In my travels, I’ve often come across frustrated salespeople who just don’t want to work in sales anymore. Usually this declaration comes with some kind of ‘revelation’ that they don’t want to have to deal with people or have to persuade people for a living anymore. My response, ‘Everything in life is sales.’
This usually raises an eyebrow or two, and nearly always I’m asked why I would say such a seemingly outrageous thing. It’s all a matter of perspective. When you send a resume to a prospective employer, you’re selling them on the idea of giving you an interview. In an interview, you’re pitching the employer on why he’d like to hire you. Once you’re hired, you’ll have to persuade someone to do, say, read, evaluate, or look at something. Barring that, you’ll need to ‘sell’ the value of your continuing employment through your performance at your job at the very least.

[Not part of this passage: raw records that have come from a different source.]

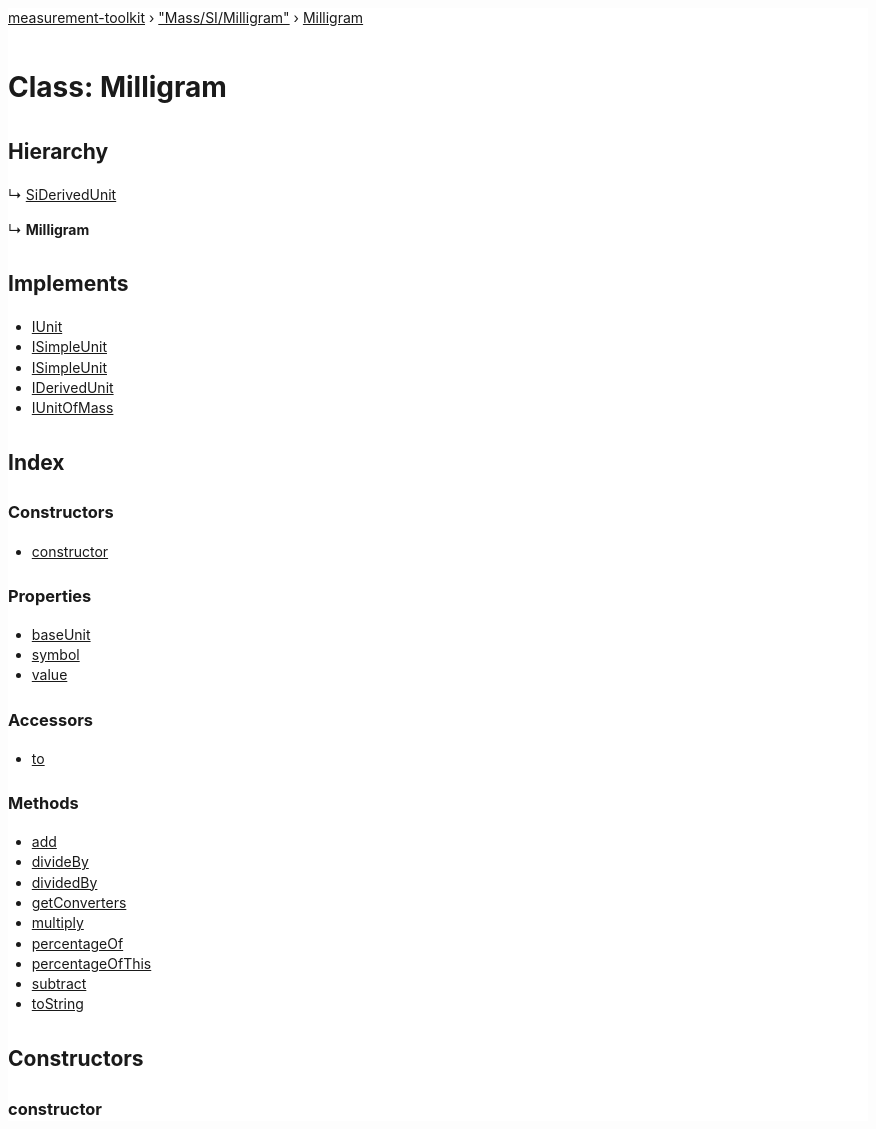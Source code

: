 [measurement-toolkit](../README.md) › ["Mass/SI/Milligram"](../modules/_mass_si_milligram_.md) › [Milligram](_mass_si_milligram_.milligram.md)

# Class: Milligram

## Hierarchy

  ↳ [SiDerivedUnit](_mass_si_siderivedunit_.siderivedunit.md)

  ↳ **Milligram**

## Implements

* [IUnit](../interfaces/_iunit_.iunit.md)
* [ISimpleUnit](../interfaces/_isimpleunit_.isimpleunit.md)
* [ISimpleUnit](../interfaces/_isimpleunit_.isimpleunit.md)
* [IDerivedUnit](../interfaces/_iderivedunit_.iderivedunit.md)
* [IUnitOfMass](../interfaces/_mass_iunitofmass_.iunitofmass.md)

## Index

### Constructors

* [constructor](_mass_si_milligram_.milligram.md#constructor)

### Properties

* [baseUnit](_mass_si_milligram_.milligram.md#baseunit)
* [symbol](_mass_si_milligram_.milligram.md#symbol)
* [value](_mass_si_milligram_.milligram.md#value)

### Accessors

* [to](_mass_si_milligram_.milligram.md#to)

### Methods

* [add](_mass_si_milligram_.milligram.md#add)
* [divideBy](_mass_si_milligram_.milligram.md#divideby)
* [dividedBy](_mass_si_milligram_.milligram.md#dividedby)
* [getConverters](_mass_si_milligram_.milligram.md#getconverters)
* [multiply](_mass_si_milligram_.milligram.md#multiply)
* [percentageOf](_mass_si_milligram_.milligram.md#percentageof)
* [percentageOfThis](_mass_si_milligram_.milligram.md#percentageofthis)
* [subtract](_mass_si_milligram_.milligram.md#subtract)
* [toString](_mass_si_milligram_.milligram.md#tostring)

## Constructors

###  constructor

A teenager will try to sell her parents on the virtues of letting her go on her first date. A marriage proposal is basically a sales pitch, an effort to convince someone to spend the rest of their life with you. A loan application sells the finance company on whether you’re worth lending money to. A sermon sells the idea of better living or a better afterlife, as the case may be.
The art of persuasion, and the need to persuade others are inescapable in almost any walk of life. Want to leave it all behind and join a monastery or convent? You’d have to convince the Abbot or the Mother Superior that you’re committed to that lifestyle. So, unless you’re determined to become a solitary hermit, you’re going to have to persuade people at some point or other, and even in that case, you will have persuaded yourself!
If this doesn’t cheer you up, bear in mind that the observation, instruction and persuasion skills that are developed while working in sales are easily applied to other occupations. A good salesman develops keen written and verbal communication skills, and often learns to read people as well. This is why so many business leaders started out in sales. To lead effectively, you need to be able to know your people and communicate clearly with them.
So in the end I usually tell those frustrated sales reps that if sales as a career seems like a burden right now, just think of it as a leadership school, and use it as an ongoing, boundless opportunity to learn the real business of business, which is people.